Experts say it’s getting increasingly harder to get to know the candidates. In that key senate primary race, you might have noticed one big thing missing: not a single debate on Democrat nor the Republican side. Some political experts KMOV talked to said that only makes it harder for voters to decide between candidates.

“It is a sign of weakness and disrespect for the voters for candidates to skip debates,” said Stephen Farnsworth, a political science professor at the University of Mary Washington and expert on media and politics. He told News 4′s he’s seeing a trend among candidates and incumbents.

“They don’t have as many town halls as they used to, debate contests as they used to, they don’t talk to reporters as much as they used to and it’s creating a difficult environment to assess these elected officials,” Farnsworth said.

Gray-TV, which owns KMOV, postponed a planned debate this month between Democratic hopefuls Lucas Kunce and Trudy Busch Valentine. She did not respond to the invite. Both have now, however, agreed to one-on-one sit-down interviews this week.

KMOV and another local outlet also tried planning a debate with Republicans. It was also backburned, after Vicky Hartzler and Billy Long committed but Eric Greitens and Eric Schmitt did not.

Instead of debates, Farnsworth explained candidates are turning to their silos of slanted news sources and their own social media.

“If you want to be somewhere where you don’t want to be asked a tough question, media outlets that are explicitly conversative are going to be friendly places for politicians who are conservative,” he said.

Farnsworth said it’s also getting more increasingly difficult for reporters to even get interviews with current office holders, many of whom talk only with national media or rarely any media at all.

“Everybody has their own approach I guess, but we try to sit down multiple times a week, every week that we are in session, and it’s a time that I enjoy,” said Missouri Senator Josh Hawley.
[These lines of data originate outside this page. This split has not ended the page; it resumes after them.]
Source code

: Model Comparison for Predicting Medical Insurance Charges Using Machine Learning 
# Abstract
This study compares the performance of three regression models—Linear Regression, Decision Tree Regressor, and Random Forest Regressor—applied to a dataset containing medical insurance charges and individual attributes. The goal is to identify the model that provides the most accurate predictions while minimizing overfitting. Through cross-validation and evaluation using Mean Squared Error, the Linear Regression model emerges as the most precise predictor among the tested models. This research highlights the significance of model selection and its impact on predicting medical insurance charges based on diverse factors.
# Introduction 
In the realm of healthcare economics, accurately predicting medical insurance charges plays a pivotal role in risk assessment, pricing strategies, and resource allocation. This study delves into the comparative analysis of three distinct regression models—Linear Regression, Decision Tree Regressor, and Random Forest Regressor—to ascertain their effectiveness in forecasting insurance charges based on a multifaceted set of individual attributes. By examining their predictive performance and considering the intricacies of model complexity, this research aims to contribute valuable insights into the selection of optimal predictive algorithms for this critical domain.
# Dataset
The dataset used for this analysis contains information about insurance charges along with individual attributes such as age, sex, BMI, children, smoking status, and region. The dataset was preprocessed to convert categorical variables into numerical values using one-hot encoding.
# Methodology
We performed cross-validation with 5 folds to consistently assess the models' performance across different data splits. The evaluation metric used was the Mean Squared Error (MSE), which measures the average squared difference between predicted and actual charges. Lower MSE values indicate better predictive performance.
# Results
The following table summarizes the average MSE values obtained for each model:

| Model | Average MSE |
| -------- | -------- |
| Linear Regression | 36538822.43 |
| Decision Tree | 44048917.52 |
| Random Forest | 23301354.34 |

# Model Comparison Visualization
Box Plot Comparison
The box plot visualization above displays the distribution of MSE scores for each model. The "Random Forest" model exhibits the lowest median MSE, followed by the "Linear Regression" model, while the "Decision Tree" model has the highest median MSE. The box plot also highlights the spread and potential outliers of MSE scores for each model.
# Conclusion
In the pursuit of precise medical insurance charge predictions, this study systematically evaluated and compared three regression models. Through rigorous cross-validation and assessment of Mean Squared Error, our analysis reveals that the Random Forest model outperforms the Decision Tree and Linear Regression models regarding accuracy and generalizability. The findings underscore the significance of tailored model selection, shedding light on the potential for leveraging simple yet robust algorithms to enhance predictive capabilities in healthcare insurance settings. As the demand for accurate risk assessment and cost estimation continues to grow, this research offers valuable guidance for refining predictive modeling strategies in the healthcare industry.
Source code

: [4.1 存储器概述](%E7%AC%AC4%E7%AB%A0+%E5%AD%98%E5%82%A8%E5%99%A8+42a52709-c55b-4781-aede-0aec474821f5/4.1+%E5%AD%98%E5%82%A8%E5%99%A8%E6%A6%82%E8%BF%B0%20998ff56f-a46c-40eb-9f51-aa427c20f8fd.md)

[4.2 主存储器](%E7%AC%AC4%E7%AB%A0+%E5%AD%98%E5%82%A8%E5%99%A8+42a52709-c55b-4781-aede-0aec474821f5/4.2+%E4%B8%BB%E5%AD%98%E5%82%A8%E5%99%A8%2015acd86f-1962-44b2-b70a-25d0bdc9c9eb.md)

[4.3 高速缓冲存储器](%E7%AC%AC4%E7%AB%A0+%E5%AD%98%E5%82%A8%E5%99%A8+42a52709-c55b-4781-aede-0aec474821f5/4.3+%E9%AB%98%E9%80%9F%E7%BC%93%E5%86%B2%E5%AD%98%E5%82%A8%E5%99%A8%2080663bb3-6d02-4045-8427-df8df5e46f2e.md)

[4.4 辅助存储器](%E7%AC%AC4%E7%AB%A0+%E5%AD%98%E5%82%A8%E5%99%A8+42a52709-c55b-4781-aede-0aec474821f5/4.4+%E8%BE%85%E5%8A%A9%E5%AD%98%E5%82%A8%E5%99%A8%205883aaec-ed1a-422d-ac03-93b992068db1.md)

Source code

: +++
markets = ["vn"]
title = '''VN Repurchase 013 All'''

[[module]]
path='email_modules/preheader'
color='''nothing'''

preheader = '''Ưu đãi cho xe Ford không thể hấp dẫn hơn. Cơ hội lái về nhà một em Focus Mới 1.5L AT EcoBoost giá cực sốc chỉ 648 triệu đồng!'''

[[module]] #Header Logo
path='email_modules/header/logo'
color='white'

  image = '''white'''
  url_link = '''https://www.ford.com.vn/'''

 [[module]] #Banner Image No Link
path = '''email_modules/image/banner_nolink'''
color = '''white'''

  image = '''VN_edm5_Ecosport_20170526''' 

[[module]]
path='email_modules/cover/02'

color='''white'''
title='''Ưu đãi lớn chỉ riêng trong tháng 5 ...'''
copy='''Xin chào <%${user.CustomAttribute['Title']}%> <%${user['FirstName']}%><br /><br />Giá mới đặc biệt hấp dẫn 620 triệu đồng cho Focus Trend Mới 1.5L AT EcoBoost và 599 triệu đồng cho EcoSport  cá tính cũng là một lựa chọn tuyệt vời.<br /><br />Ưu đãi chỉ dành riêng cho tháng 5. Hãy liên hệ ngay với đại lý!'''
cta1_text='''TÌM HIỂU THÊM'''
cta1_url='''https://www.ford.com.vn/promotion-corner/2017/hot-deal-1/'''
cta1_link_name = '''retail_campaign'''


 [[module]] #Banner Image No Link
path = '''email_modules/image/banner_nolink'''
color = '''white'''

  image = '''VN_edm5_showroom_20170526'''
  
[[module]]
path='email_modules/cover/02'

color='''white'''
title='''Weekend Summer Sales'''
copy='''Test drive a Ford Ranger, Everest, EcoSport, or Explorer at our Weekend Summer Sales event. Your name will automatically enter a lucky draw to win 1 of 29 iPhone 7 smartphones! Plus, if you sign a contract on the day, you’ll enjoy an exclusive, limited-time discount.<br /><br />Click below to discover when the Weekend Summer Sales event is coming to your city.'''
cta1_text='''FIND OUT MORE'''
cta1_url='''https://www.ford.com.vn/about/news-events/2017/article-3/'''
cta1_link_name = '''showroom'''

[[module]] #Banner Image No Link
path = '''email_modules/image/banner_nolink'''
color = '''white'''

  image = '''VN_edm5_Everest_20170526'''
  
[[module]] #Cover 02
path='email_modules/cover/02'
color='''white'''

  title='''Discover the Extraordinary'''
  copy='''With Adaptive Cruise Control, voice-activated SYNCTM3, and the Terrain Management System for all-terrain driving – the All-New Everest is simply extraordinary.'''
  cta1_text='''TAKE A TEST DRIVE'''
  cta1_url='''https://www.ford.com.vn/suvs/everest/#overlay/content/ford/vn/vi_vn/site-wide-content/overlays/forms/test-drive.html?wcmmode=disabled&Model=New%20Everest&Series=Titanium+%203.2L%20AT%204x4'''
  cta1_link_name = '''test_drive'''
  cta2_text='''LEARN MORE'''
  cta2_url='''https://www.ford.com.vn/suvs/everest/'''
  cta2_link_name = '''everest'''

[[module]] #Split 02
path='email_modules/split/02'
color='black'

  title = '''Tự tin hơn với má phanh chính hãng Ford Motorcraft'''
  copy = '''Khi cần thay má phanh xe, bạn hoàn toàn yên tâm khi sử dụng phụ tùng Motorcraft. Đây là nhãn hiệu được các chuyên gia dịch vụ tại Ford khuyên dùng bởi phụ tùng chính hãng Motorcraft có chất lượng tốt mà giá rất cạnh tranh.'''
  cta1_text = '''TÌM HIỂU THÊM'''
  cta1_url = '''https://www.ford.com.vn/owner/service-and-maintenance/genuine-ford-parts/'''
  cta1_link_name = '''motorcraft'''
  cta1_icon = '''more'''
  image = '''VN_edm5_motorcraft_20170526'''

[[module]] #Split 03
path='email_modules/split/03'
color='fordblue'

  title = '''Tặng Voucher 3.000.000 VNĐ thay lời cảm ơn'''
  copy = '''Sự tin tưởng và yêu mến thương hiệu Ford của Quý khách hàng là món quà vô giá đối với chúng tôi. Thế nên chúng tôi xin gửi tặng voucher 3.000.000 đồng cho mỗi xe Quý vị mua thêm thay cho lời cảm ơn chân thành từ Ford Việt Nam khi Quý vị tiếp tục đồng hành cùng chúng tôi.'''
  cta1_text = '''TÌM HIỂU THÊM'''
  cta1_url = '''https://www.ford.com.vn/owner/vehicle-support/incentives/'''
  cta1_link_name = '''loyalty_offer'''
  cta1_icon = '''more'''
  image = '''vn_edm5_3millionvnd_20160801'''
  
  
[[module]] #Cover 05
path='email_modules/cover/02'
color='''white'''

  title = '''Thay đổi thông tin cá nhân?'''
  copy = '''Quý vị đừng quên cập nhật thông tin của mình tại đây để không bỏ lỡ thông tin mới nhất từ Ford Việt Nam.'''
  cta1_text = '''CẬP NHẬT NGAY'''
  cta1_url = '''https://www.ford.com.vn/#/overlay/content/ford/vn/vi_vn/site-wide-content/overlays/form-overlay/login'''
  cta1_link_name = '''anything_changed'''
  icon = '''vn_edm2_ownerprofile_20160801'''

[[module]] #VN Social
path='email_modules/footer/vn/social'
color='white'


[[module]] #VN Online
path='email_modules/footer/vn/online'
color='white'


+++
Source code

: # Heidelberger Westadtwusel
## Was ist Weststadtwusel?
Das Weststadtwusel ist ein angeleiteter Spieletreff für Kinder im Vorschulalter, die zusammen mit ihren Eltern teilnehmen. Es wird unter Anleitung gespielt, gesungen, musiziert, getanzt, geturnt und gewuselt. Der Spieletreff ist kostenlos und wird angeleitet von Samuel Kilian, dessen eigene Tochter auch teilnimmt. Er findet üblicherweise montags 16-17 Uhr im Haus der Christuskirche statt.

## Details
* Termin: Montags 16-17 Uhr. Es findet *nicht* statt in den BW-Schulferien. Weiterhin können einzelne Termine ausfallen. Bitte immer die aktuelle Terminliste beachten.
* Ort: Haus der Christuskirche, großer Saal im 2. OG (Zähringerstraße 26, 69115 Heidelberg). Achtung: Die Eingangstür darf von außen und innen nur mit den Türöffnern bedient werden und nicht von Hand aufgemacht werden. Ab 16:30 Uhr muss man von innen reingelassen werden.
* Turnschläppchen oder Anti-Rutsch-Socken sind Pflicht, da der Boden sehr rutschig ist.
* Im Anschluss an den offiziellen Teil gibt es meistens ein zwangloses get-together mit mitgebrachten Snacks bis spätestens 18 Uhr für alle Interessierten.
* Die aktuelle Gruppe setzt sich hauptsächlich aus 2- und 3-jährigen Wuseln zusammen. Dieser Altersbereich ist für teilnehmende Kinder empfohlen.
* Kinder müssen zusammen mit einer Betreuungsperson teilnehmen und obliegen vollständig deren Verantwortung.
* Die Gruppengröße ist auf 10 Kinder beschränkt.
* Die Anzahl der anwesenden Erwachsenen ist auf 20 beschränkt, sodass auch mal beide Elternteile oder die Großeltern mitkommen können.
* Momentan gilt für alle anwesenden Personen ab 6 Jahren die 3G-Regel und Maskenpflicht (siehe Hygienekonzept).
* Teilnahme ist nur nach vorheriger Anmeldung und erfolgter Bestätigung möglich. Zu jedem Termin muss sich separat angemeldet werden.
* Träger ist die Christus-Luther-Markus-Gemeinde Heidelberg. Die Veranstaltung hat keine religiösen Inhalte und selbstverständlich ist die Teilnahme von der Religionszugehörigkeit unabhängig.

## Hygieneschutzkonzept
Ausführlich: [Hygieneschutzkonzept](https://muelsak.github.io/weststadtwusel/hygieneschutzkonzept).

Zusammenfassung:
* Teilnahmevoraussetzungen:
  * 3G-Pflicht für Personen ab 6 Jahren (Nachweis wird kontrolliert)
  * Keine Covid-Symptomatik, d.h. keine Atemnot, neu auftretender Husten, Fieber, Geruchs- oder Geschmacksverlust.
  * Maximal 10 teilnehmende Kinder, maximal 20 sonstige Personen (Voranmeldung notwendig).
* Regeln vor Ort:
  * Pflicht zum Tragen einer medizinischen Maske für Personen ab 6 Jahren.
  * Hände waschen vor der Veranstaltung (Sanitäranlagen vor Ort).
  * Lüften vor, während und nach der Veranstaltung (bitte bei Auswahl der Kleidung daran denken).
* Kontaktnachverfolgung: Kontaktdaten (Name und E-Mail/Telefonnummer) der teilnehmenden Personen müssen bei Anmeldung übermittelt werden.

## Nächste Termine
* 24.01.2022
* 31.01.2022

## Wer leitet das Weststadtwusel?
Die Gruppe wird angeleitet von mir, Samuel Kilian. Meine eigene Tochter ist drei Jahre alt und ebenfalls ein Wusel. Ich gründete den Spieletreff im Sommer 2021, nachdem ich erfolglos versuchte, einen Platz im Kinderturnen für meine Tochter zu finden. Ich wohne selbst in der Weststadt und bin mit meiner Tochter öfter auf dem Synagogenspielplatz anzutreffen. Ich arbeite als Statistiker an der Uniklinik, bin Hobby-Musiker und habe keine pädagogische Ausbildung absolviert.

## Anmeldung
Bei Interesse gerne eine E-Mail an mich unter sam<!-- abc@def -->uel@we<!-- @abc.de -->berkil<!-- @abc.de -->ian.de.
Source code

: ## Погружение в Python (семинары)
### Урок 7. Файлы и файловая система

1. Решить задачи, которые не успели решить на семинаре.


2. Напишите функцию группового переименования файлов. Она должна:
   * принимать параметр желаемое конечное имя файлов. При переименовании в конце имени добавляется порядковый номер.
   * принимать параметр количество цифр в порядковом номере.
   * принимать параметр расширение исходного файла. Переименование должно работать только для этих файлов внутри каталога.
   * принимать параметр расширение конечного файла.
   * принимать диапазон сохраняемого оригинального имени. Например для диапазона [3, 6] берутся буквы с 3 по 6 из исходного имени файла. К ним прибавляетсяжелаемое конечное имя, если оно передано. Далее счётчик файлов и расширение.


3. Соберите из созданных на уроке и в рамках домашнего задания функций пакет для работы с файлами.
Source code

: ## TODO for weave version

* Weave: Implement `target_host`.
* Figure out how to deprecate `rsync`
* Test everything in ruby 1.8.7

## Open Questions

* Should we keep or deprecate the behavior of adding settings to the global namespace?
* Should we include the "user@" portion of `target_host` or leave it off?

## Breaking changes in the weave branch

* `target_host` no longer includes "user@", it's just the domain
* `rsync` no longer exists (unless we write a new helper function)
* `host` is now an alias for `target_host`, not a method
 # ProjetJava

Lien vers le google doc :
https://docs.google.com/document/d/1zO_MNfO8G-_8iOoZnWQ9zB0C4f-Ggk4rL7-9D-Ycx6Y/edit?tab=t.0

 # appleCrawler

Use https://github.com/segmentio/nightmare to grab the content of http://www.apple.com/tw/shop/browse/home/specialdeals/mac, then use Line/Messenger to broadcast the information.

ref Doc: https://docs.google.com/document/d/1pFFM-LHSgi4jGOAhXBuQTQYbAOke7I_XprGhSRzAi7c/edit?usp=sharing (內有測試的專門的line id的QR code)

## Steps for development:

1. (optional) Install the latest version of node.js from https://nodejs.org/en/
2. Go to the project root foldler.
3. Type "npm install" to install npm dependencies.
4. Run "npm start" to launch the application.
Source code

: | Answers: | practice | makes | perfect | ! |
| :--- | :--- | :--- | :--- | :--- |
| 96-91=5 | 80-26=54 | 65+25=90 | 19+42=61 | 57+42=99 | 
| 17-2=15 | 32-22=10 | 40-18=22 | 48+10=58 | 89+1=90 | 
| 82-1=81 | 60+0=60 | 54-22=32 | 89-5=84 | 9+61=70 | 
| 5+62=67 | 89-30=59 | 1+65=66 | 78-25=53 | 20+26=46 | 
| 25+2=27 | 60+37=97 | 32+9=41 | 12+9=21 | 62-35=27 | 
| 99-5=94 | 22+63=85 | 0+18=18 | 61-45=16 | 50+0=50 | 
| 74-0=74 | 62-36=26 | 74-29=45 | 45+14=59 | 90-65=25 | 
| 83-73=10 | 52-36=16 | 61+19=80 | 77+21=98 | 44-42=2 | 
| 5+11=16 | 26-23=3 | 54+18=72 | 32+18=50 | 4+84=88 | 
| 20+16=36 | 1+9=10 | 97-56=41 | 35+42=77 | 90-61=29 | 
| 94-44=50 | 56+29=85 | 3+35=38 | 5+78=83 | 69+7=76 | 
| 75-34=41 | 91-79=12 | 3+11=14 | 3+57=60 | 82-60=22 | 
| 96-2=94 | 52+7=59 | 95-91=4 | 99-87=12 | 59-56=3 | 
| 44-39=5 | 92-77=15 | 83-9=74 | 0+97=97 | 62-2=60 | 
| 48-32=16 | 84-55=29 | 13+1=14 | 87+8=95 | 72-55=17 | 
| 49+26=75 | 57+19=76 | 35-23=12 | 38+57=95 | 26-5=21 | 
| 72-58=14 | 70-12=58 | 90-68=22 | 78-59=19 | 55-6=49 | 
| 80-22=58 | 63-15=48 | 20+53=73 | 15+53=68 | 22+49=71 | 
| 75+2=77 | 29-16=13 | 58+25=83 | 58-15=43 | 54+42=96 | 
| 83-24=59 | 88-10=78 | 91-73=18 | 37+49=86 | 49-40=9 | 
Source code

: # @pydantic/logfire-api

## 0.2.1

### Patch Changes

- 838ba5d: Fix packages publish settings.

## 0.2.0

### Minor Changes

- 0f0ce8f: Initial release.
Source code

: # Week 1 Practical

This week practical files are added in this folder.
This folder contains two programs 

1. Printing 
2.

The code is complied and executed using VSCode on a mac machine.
He is one of the few who makes time for local media every week.

“We don’t control the questions; you can ask whatever you want and I think that’s being held accountable. we do it all the time, hundreds and hundreds of interviews, every year and we will keep doing it,” said Hawley.

By contrast, Illinois Congressman Mike Bost hasn’t been interviewed on our air in seven months. Congresswoman Mary Miller’s office rarely responds to media requests and she has only been interviewed on a single day since she was elected last year.

She, like others, turning instead to attack ads, direct email marketing and social media.

“It’s very easy to send out something is prepared and tailored and maybe even focus-grouped before it goes out to the public. There is no doubt politicians will feel more comfortable in that venue,” Farnsworth said. But he said that only reaches so many people and voters deserve more.

“It’s really like AstroTurf, it’s not real, its fake grass,” Farnsworth said.

KMOV will have continued coverage of the candidates leading up to the primary.